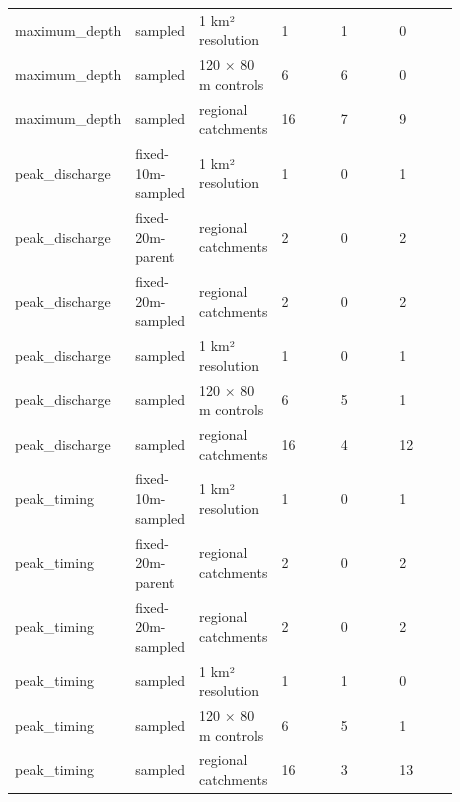 \begin{longtable}{p{0.1467\linewidth}p{0.1467\linewidth}p{0.1467\linewidth}p{0.1467\linewidth}p{0.1467\linewidth}p{0.1467\linewidth}}
maximum\_depth & sampled & 1 km² resolution & 1 & 1 & 0 \\
maximum\_depth & sampled & 120 × 80 m controls & 6 & 6 & 0 \\
maximum\_depth & sampled & regional catchments & 16 & 7 & 9 \\
peak\_discharge & fixed-10m-sampled & 1 km² resolution & 1 & 0 & 1 \\
peak\_discharge & fixed-20m-parent & regional catchments & 2 & 0 & 2 \\
peak\_discharge & fixed-20m-sampled & regional catchments & 2 & 0 & 2 \\
peak\_discharge & sampled & 1 km² resolution & 1 & 0 & 1 \\
peak\_discharge & sampled & 120 × 80 m controls & 6 & 5 & 1 \\
peak\_discharge & sampled & regional catchments & 16 & 4 & 12 \\
peak\_timing & fixed-10m-sampled & 1 km² resolution & 1 & 0 & 1 \\
peak\_timing & fixed-20m-parent & regional catchments & 2 & 0 & 2 \\
peak\_timing & fixed-20m-sampled & regional catchments & 2 & 0 & 2 \\
peak\_timing & sampled & 1 km² resolution & 1 & 1 & 0 \\
peak\_timing & sampled & 120 × 80 m controls & 6 & 5 & 1 \\
peak\_timing & sampled & regional catchments & 16 & 3 & 13 \\
\end{longtable}
\endgroup

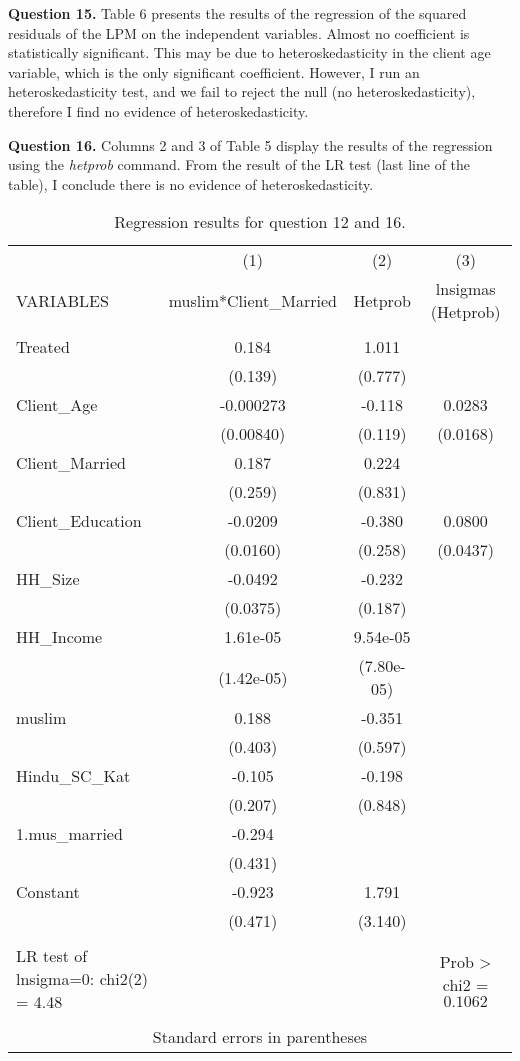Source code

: \documentclass{article}
\theoremstyle{definition}
\begin{document}
\textbf{Question 15.} Table 6 presents the results of the regression of the squared residuals of the  LPM on the independent variables. Almost no coefficient is statistically significant. This may be due to heteroskedasticity in the client age variable, which is the only significant coefficient. However, I run an heteroskedasticity test, and we fail to reject the null (no heteroskedasticity), therefore I find no evidence of heteroskedasticity.


\textbf{Question 16.} Columns 2 and 3 of Table 5 display the results of the regression using the \textit{hetprob} command. From the result of the LR test (last line of the table),  I conclude there is no evidence of heteroskedasticity.

\begin{table}[htbp]\centering
\begin{tabular}{lccc} \hline
 & (1) & (2) & (3) \\
VARIABLES & muslim*Client\_Married & Hetprob & lnsigmas (Hetprob) \\ \hline
 &  &  &  \\
Treated & 0.184 & 1.011 &  \\
 & (0.139) & (0.777) &  \\
Client\_Age & -0.000273 & -0.118 & 0.0283 \\
 & (0.00840) & (0.119) & (0.0168) \\
Client\_Married & 0.187 & 0.224 &  \\
 & (0.259) & (0.831) &  \\
Client\_Education & -0.0209 & -0.380 & 0.0800 \\
 & (0.0160) & (0.258) & (0.0437) \\
HH\_Size & -0.0492 & -0.232 &  \\
 & (0.0375) & (0.187) &  \\
HH\_Income & 1.61e-05 & 9.54e-05 &  \\
 & (1.42e-05) & (7.80e-05) &  \\
muslim & 0.188 & -0.351 &  \\
 & (0.403) & (0.597) &  \\
Hindu\_SC\_Kat & -0.105 & -0.198 &  \\
 & (0.207) & (0.848) &  \\
1.mus\_married & -0.294 &  &  \\
 & (0.431) &  &  \\
Constant & -0.923 & 1.791 &  \\
 & (0.471) & (3.140) &  \\
 &  &  &  \\ \hline
  LR test of lnsigma=0: chi2(2) = 4.48 &        &    &         Prob > chi2 = $0.1062$\\
  &  &  &  \\ \hline
\multicolumn{4}{c}{ Standard errors in parentheses} \\
\end{tabular}
\caption{Regression results for question 12 and 16.}
\end{table}
\end{document}

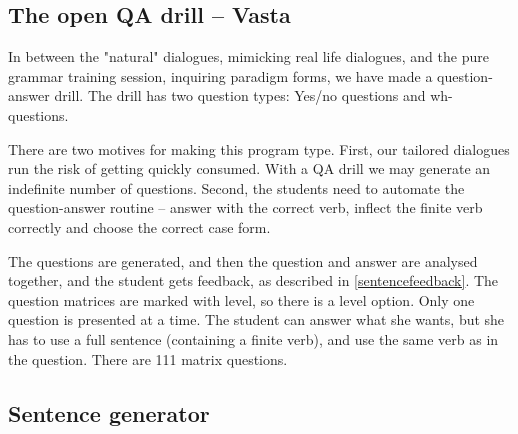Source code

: \documentclass[11pt]{article}
\begin{document}
\subsection{The open QA drill -- Vasta}	

In between the "natural" dialogues, mimicking real life dialogues, and the pure grammar training session, inquiring paradigm forms, we have made  a question-answer drill. The drill has two question types: Yes/no questions and wh-questions. 

There are two motives for making this program type. First, our tailored dialogues run the risk of getting quickly consumed. With a QA drill we may generate an indefinite number of questions. Second, the students need to automate the question-answer routine -- answer with the correct verb, inflect the finite verb correctly and choose the correct case form.

The questions are generated, and then the question and answer are analysed together, and the student gets feedback, as described in \ref{sentencefeedback}. The question matrices are marked with level, so there is a level option. Only one question is presented at a time. The student can answer what she wants, but she has to use a full sentence (containing a finite verb), and use the same verb as in the question. There are 111 matrix questions.



\subsection{Sentence generator}\label{set}
\end{document}
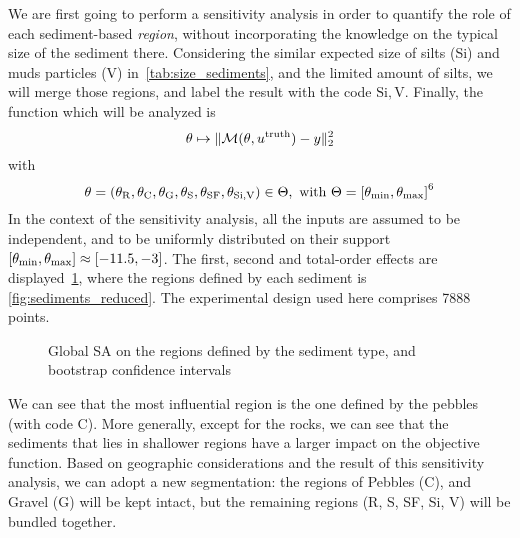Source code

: \documentclass[../../Main_ManuscritThese.tex]{subfiles}
\newcommand\imgpath{/home/victor/acadwriting/Manuscrit/Text/Chapter5/img/}
\begin{document}
We are first going to perform a sensitivity analysis in order to
quantify the role of each sediment-based \emph{region}, without
incorporating the knowledge on the typical size of the sediment there.
Considering the similar expected size of silts (Si) and muds particles
(V) in~\cref{tab:size_sediments}, and the limited amount of silts, we
will merge those regions, and label the result with the code
$\mathrm{Si,V}$. Finally, the function which will be analyzed is
\begin{equation}
\theta \mapsto \|\mathcal{M}(\theta, u^{\mathrm{truth}}) - y \|_2^2
\end{equation}
with
\begin{equation}
  \kk = (\kk_{\mathrm{R}},\kk_{\mathrm{C}},\kk_{\mathrm{G}},\kk_{\mathrm{S}},
  \kk_{\mathrm{SF}},\kk_{\mathrm{Si,V}})\in\Kspace, \text{ with }
  \Kspace = \interval{\kk_{\min}}{\kk_{\max}}^6
\end{equation}
In the context of the sensitivity analysis, all the inputs are assumed
to be independent, and to be uniformly distributed on their support
$\interval{\kk_{\min}}{\kk_{\max}}\approx
\interval{\num{-11.5}}{\num{-3}}$.  The first, second and total-order
effects are displayed~\cref{fig:SA_sediments}, where the regions
defined by each sediment is \cref{fig:sediments_reduced}. The
experimental design used here comprises \num{7888} points.

\label{ssec:SA_sediments}
\begin{figure}[ht]
  \centering
  
  \caption[SA on the sediments-based regions]{\label{fig:SA_sediments} Global SA on the regions defined by the sediment type, and bootstrap confidence intervals}
\end{figure}

We can see that the most influential region is the one defined by the
pebbles (with code C). More generally, except for the rocks, we can
see that the sediments that lies in shallower regions have a larger
impact on the objective function.  Based on geographic considerations
and the result of this sensitivity analysis, we can adopt a new
segmentation: the regions of Pebbles (C), and Gravel (G) will be kept
intact, but the remaining regions (R, S, SF, Si, V) will be bundled
together.
\end{document}
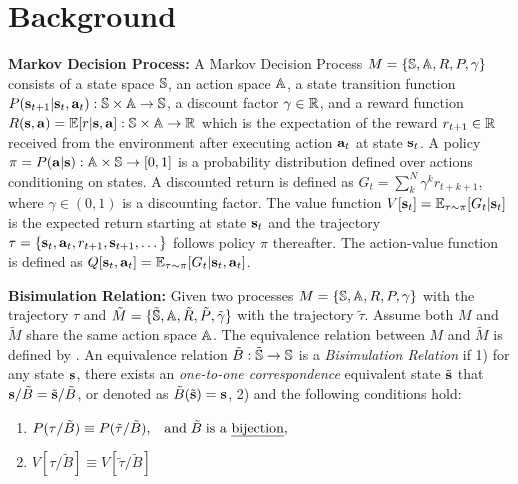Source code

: \documentclass[10pt,journal,compsoc]{IEEEtran}
\renewcommand{\citename}{\citet}
\renewcommand{\cite}{\citep}
\begin{document}


\section{Background}
\label{sec:smdp_option}

\textbf{Markov Decision Process:} A Markov Decision Process
\cite{puterman2014markov} $M=\{{\mathbb{S}},{\mathbb{A}},R,P,\gamma\}$ consists of
a state space ${\mathbb{S}}$, an action space ${\mathbb{A}}$, a state transition
function $P({\mathbf{s}}_{t+1}|{\mathbf{s}}_t,{\mathbf{a}}_t):
{\mathbb{S}}\times{\mathbb{A}}\rightarrow{\mathbb{S}}$, a discount factor $\gamma\in{\mathbb{R}}$,
and a reward function
$R({\mathbf{s}},{\mathbf{a}})=\mathbb{E}[r|{\mathbf{s}},{\mathbf{a}}]:{\mathbb{S}}\times{\mathbb{A}}\rightarrow{\mathbb{R}}$ which
is the expectation of the reward $r_{t+1}\in{\mathbb{R}}$ received from
the environment after executing action ${\mathbf{a}}_t$ at state
${\mathbf{s}}_t$. A policy
$\pi=P({\mathbf{a}}|{\mathbf{s}}):{\mathbb{A}}\times{\mathbb{S}}\rightarrow[0,1]$ is a probability
distribution defined over actions conditioning on states. A
discounted return is defined as $G_t =
\sum_k^N\gamma^kr_{t+k+1}$, where $\gamma\in (0,1)$ is a
discounting factor. The value function
$V[{\mathbf{s}}_t]=\mathbb{E}_{\tau\sim\pi}[G_t|{\mathbf{s}}_t]$ is the expected return
starting at state ${\mathbf{s}}_t$ and the trajectory
$\tau=\{{\mathbf{s}}_t,{\mathbf{a}}_t,r_{t+1},{\mathbf{s}}_{t+1},\dots\}$ follows policy
$\pi$ thereafter. The action-value function is defined as
$Q[{\mathbf{s}}_t,{\mathbf{a}}_t]= \mathbb{E}_{\tau\sim\pi}[G_t|{\mathbf{s}}_t,{\mathbf{a}}_t]$.

\textbf{Bisimulation Relation:} Given two processes
$M=\{{\mathbb{S}},{\mathbb{A}},R,P,\gamma\}$ with the trajectory $\tau$ and
$\tilde{M}=\{\tilde{{\mathbb{S}}},{\mathbb{A}},\tilde{R},\tilde{P},\tilde{\gamma}\}$
with the trajectory $\tilde{\tau}$. Assume both $M$ and
$\tilde{M}$ share the same action space ${\mathbb{A}}$. The equivalence
relation between $M$ and $\tilde{M}$ is defined by
\citename{givan2003equivalence}. An equivalence relation
$\tilde{B}:\tilde{{\mathbb{S}}}\rightarrow{\mathbb{S}}$ is a \emph{Bisimulation
  Relation} if 1) for any state ${\mathbf{s}}$, there exists an
\emph{one-to-one correspondence} equivalent state $\tilde{{\mathbf{s}}}$
that ${\mathbf{s}}/\tilde{B}=\tilde{{\mathbf{s}}}/\tilde{B}$, or denoted as
$\tilde{B}(\tilde{{\mathbf{s}}})={\mathbf{s}}$, 2) and the following conditions
hold:
\begin{enumerate}
  \label{def:bisimulate}
\item
  $P(\tau/\tilde{B})\equiv
  P(\tilde{\tau}/\tilde{B}),\;\;\;
  \text{and\;}\tilde{B} \text{\;is a \emph{bijection}},$\\
\item
  $V[\tau/\tilde{B}]\equiv
  V[\tilde{\tau}/\tilde{B}]$
\end{enumerate}
\end{document}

What this task involves: Among the entries above, take the lines from the one with "Standard errors in" through the one with "In between the" and retype them exactly, leaving out the pictures.

Answer space:
\multicolumn{4}{c}{ Standard errors in parentheses} \\
\end{tabular}
\caption{Regression results for question 12 and 16.}
\end{table}
\end{document}

Source code

: \documentclass[11pt]{article}
\begin{document}
\subsection{The open QA drill -- Vasta}	

In between the "natural" dialogues, mimicking real life dialogues, and the pure grammar training session, inquiring paradigm forms, we have made  a question-answer drill. The drill has two question types: Yes/no questions and wh-questions. 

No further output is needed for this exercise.